Trimble Business Center

 View Only
Expand all | Collapse all

Feature Request - Extract Text from PDF

  • 1.  Feature Request - Extract Text from PDF

    Posted 11-22-2018 12:43

    I work in the estimating department doing site takeoff. Very rarely in the tender stage do we have access to CAD files, it is usually PDF's ( a lot of the time very low quality). For most of the PDFs I get, if I import vector info the elevation text just gets converted to polylines, so I can't use it for spot elevations. It would be nice to have a function that would extract elevation text from the PDF and convert it to useable points or multiline text which TBC could use for spot elevations. I know of at least 1 software out there that does this and was wondering if Trimble plans to put this in a future version.
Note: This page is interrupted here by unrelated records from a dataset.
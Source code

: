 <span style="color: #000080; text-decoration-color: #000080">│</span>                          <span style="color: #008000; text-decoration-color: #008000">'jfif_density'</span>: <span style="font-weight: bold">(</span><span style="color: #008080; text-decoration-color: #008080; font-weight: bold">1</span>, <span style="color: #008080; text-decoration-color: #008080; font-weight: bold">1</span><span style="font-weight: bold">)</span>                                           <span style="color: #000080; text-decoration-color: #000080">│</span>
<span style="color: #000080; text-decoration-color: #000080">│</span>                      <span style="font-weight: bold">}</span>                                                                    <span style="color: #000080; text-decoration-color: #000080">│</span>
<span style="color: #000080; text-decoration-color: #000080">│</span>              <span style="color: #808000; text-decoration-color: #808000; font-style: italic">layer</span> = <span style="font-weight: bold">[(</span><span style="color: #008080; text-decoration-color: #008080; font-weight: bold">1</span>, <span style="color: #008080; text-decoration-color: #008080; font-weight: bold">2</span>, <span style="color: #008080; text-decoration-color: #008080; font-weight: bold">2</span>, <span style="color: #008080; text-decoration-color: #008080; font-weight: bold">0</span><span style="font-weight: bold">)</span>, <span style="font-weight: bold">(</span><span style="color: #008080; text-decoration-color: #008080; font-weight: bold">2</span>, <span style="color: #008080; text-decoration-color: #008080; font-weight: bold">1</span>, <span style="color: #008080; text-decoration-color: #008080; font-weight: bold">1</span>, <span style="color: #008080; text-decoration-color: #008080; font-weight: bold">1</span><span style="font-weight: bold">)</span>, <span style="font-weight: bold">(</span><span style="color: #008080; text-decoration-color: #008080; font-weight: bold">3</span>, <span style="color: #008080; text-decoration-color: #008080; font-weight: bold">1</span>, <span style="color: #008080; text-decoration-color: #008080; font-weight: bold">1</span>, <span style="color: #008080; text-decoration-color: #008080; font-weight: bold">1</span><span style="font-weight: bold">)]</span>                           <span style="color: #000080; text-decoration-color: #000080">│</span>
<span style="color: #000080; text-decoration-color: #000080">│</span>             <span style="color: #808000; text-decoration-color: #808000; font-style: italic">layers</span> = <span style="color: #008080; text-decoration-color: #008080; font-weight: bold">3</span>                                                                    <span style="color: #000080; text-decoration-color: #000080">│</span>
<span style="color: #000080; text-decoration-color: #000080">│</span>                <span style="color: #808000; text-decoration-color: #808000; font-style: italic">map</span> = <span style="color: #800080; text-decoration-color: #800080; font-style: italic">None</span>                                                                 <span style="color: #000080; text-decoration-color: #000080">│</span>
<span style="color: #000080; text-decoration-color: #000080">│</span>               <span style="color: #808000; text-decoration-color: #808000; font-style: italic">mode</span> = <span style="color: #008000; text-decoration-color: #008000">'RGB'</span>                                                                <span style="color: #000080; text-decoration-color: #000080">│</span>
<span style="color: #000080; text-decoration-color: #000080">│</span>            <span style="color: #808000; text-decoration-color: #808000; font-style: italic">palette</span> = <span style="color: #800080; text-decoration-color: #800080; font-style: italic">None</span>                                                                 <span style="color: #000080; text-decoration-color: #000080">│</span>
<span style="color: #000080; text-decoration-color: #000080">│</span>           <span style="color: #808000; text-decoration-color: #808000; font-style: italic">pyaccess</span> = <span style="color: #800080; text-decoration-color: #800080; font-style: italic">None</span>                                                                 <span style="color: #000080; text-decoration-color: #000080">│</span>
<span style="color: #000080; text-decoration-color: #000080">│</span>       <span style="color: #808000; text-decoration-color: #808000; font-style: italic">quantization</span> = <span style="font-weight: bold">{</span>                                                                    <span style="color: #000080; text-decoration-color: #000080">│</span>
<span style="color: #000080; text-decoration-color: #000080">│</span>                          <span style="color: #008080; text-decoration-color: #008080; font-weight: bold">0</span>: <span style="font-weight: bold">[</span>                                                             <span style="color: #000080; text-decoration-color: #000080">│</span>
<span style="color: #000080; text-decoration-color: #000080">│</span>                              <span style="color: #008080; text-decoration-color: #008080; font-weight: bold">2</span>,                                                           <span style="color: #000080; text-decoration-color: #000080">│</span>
  • 2.  Re: Feature Request - Extract Text from PDF

    Posted 11-24-2018 13:13

    Some PDFs come with actual Text embedded in them, when that is the case we will extract the text automatically. Where the Text is in the PDF as "Stroked Lines" and not Text we have to look at two options 

     

    1) Try to interpret the stroked lines (that is exceedingly hard to do reliably because you get all sorts of "representations in the PDF Files - we had a team working on that for quite a while and they felt that it was nearly impossible to get that right 100% and we have to be so careful with "wrong numbers" 

     

    2) Use OCR on the Image itself to identify the Text elements and extract them. I have tried a number of OCR products out there with limited success - they all need characterization before they can do anything and I have seen varying degrees of accuracy in the results.

     

    This is not to say that we cannot or will not do this, only to say that it is not as easy as it sounds and that we have tried - I will take another look at this over the next few weeks to see if I can find a solution that is workable in TBC.

     

    Alan



  • 3.  RE: Re: Feature Request - Extract Text from PDF

    Posted 12-11-2020 07:47
    Alan,

    Have there been any updates or advances in technology with OCR that will allow for better text extraction? It's very hit or miss in the plans I read on a daily basis on whether elevations will come in as a text or as CAD lines. We use Bluebeam daily, so I'm specifically wondering if anyone in the Trimble community has explored OCR through Trimble and achieved better results since the last post on this thread 2 years ago.